A good switch arbitration algorithm is an important component of any highspeed switch, router, bridge, or other switching device. The objective of maintaining a high throughput while maintaining certain fairness standards makes the switch arbitration problem a nontrivial one. While a number of approaches have been proposed, it is still a fairly open problem with an ongoing quest for satisfactory solutions.
A typical switch includes an ingress, a switching fabric, and an egress. Network traffic arrives at the ingress and is forwarded through the switching fabric to the egress. In high-speed routers, the most common switch architecture is a crossbar. Among the ingresses of a crossbar switch, there may be a number of cells targeting the same egress.
There are two key measures of the performance of a switch scheduler. First is throughput, which is a measure of egress channel utilization. A scheme that leads to egress ports sitting idle at times is clearly not a good scheme. The other measure of performance is fairness. Each incoming flow should get a fair chance to send and not be starved, but when flows are of different priorities they should be forwarded accordingly. The problem then becomes even more complicated.
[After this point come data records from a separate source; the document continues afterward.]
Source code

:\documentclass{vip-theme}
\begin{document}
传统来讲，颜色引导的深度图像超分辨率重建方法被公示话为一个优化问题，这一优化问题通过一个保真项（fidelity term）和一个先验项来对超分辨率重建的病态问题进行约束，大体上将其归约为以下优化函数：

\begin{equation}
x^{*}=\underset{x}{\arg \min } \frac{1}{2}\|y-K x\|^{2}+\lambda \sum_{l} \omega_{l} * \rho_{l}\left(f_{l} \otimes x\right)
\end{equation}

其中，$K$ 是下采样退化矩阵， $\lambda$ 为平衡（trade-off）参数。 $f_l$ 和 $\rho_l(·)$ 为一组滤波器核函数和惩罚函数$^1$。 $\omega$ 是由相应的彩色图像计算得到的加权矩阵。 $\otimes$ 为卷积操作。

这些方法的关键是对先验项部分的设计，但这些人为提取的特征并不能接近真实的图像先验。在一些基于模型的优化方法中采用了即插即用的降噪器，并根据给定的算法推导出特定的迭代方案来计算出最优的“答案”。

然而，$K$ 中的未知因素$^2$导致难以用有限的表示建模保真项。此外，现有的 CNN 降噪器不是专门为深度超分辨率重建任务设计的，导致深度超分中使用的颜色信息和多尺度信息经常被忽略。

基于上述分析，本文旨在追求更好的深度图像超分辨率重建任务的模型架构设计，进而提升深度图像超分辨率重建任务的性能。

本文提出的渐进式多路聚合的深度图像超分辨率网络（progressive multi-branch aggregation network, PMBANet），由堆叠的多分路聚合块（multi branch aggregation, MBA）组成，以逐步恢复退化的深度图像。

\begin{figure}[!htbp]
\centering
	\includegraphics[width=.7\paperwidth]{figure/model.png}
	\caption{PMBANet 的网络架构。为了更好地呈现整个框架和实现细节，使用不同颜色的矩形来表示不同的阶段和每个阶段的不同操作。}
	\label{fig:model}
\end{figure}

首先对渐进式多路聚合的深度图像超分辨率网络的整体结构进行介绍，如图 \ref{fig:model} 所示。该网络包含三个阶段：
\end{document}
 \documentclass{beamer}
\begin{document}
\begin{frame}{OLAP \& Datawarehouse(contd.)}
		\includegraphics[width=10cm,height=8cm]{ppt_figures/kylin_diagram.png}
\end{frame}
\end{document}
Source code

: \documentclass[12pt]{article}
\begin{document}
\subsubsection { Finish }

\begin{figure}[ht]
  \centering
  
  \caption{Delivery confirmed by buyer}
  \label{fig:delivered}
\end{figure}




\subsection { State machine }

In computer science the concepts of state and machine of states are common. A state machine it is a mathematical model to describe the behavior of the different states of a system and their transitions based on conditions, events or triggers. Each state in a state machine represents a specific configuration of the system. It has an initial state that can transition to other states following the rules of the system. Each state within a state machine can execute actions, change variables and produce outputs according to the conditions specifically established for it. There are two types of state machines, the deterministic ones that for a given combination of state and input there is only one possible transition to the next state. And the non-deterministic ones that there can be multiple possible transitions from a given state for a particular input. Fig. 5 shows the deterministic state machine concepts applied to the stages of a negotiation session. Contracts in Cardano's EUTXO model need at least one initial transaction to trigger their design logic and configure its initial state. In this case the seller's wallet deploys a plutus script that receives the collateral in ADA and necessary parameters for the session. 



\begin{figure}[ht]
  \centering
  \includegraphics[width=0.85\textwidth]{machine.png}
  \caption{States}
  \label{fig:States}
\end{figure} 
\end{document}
Coming up with an algorithm that maximizes performance with respect to throughput, fairness, and priority is a very difficult task. The problem grows even more difficult with the increased complexity and number of ports in modern switches. Crossbar size increases quadratically with the number of ports. As complexity increases, computation time decreases. While there may be good algorithms for arbitration, a solution that can be implemented quickly is of greatest importance. In the absence of such a solution, switch arbitration could become a performance-degrading bottleneck.
The switch arbitration problem is the problem of matching incoming cells to egresses. Each cell targets an egress, based upon its destination. (Unicast cells target one egress, while multicast cells may target multiple egresses). In the simplest case, incoming cells are stored in a first-in-first-out (FIFO) queue at the ingress. However, when a cell at the head of the queue targets an egress that is busy, the cell will block all other cells in the queue from being forwarded. For example, a cell that targets a free egress will not be transferred if it is not at the head of the FIFO queue. This is referred to as head-of-line (HOL) blocking. To solve the HOL blocking, each cell at the ingress could be stored in a different buffer. This improves performance but makes the problem significantly more complicated, essentially a complicated bi-partite graph matching problem.
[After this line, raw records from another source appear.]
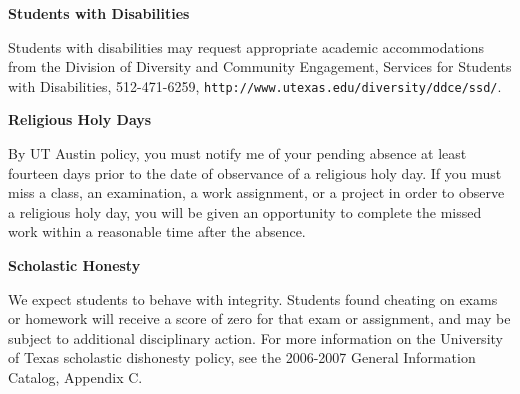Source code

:\documentclass[11pt]{article}
\begin{document}
\vspace{5mm}

\textbf{\large Students with Disabilities }

Students with disabilities may request appropriate academic accommodations from the Division of Diversity and Community Engagement, Services for Students with Disabilities, 512-471-6259, \texttt{http://www.utexas.edu/diversity/ddce/ssd/}.

\vspace{3mm}
\textbf{\large Religious Holy Days}

By UT Austin policy, you must notify me of your pending absence at least fourteen days prior to the date of observance of a religious holy day.  If you must miss a class, an examination, a work assignment, or a project in order to observe a religious holy day, you will be given an opportunity to complete the missed work within a reasonable time after the absence.

\vspace{3mm}
\textbf{\large Scholastic Honesty}

We expect students to behave with integrity.  Students found cheating on exams or homework will receive a score of zero for that exam or assignment, and may be subject to additional disciplinary action. For more information on the University of Texas scholastic dishonesty policy, see the 2006-2007 General Information Catalog, Appendix C.

\end{document}
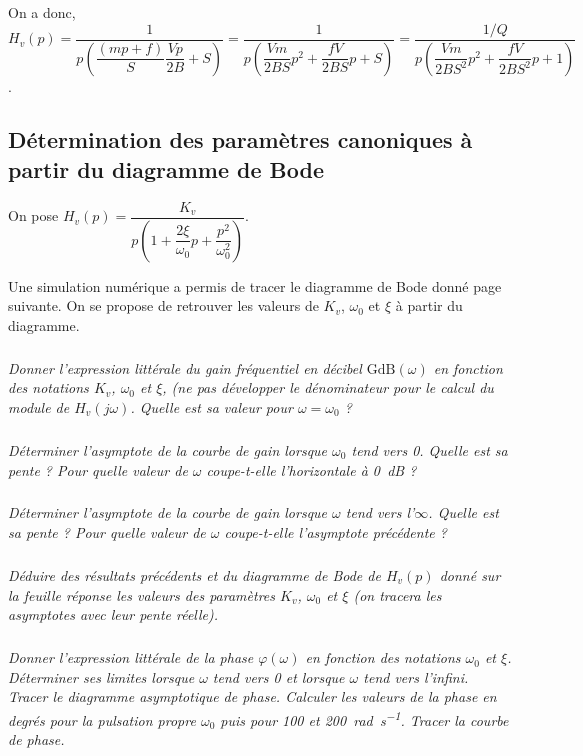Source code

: \documentclass[10pt,fleqn]{article} %
\begin{document}
\begin{multicols}{2}
\begin{corrige}
On a donc, 
$H_v(p)
=\dfrac{1}{p\left(\dfrac{\left(mp+f\right)}{S} \dfrac{Vp}{2B}+S \right)}
=\dfrac{1}{p\left(\dfrac{Vm}{2BS}p^2+ \dfrac{fV}{2BS}p+S \right)}
=\dfrac{1/Q}{p\left(\dfrac{Vm}{2BS^2}p^2+ \dfrac{fV}{2BS^2}p+1 \right)}
$.
\end{corrige}

\subsection*{Détermination des paramètres canoniques à partir du diagramme de Bode}

On pose $H_v(p)=\dfrac{K_v}{p\left( 1+\dfrac{2\xi}{\omega_0} p + \dfrac{p^2}{\omega_0^2} \right)}$. 

Une simulation numérique a permis de tracer le diagramme de Bode donné page suivante. On se propose de retrouver les valeurs de $K_v$, $\omega_0$ et $\xi$ à partir du diagramme.


\subparagraph{}\textit{Donner l’expression littérale du gain fréquentiel en décibel $\text{GdB}(\omega)$ en fonction des notations $K_v$, $\omega_0$ et $\xi$, (ne pas développer le dénominateur pour le calcul du module de $H_v(j\omega)$. Quelle est sa valeur pour $\omega=\omega_0$ ?}

\subparagraph{}\textit{Déterminer l’asymptote de la courbe de gain lorsque 
$\omega_0$ tend vers 0. Quelle est sa pente ?
Pour quelle valeur de $\omega$ coupe-t-elle l’horizontale à \SI{0}{dB} ?}

\subparagraph{}\textit{Déterminer l’asymptote de la courbe de gain lorsque $\omega$ tend vers l'$\infty$. Quelle est sa pente ?	
Pour quelle valeur de $\omega$ coupe-t-elle l’asymptote précédente ?}

\subparagraph{}\textit{Déduire des résultats précédents et du diagramme de Bode de $H_v(p)$ donné sur la feuille réponse les valeurs des paramètres $K_v$, $\omega_0$ et $\xi$ (on tracera les asymptotes avec leur pente réelle).}



\subparagraph{}\textit{Donner l’expression littérale de la phase $\varphi(\omega)$ en fonction des notations $\omega_0$ et $\xi$.	
Déterminer ses limites lorsque $\omega$ tend vers 0 et lorsque $\omega$ tend vers l'infini.	
Tracer le diagramme asymptotique de phase.	
Calculer les valeurs de la phase en degrés pour la pulsation propre $\omega_0$ puis pour \num{100} et \SI{200}{rad.s^{-1}}. Tracer la courbe de phase.}



\end{multicols}
\end{document}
Additional complexity comes from, for example, setting priorities for certain queues or making quality of service (QoS) guarantees. In some cases, different scheduling algorithms may be selected for use with different subsets of queues. The two most popular scheduling algorithms are strict priority and weighted fair queuing (WFQ). With strict priority, cells are forwarded from higher priority queues first. This algorithm is relatively straightforward to implement. However, a strict priority policy may allow higher priority traffic to completely starve lower priority traffic. With WFQ, the scheduler applies a weight to each queue and then uses a round robin algorithm tempered by the weights. Weights are generally assigned relative to the proportion of bandwidth allocated for each queue. WFQ algorithms are more difficult to implement than strict priority, but are used anyway because of the desire to avoid starving lower priority traffic. However, many of these algorithms, such as longest queue first (LQF), become excessively difficult and costly to implement in high-speed switches. Though not as popular, it should be noted that round robin algorithms work just as well as weighted algorithms when traffic has a uniform pattern. However, if traffic is non-uniform, some Ingresses might be loaded more than others, making round robin unfair in some cases. Strict priority and WFQ are often combined in a two-level scheme so that highest priority traffic is sent first in accordance with strict priority, and lower priority traffic is sent according to the WFQ algorithm. However, this introduces dependencies that undermine the quality of the solution. Another approach is to centralize arbitration to achieve maximum control, but as a switching fabric increases in size, the complexity of a centralized arbitration increases dramatically. Accordingly, the search continues for improved arbitration algorithms.
Due to the difficulty in implementing an arbitration algorithm with a balance of fairness and throughput, as well as a priority bias, a new priority-biased arbitration that maximizes throughput while maintaining fairness is desirable. The algorithm should be practical for implementation in a high-speed switch and sufficiently simple that the switch does not become a network bottleneck. Preferably, the implementation is scalable to larger, more complex switches.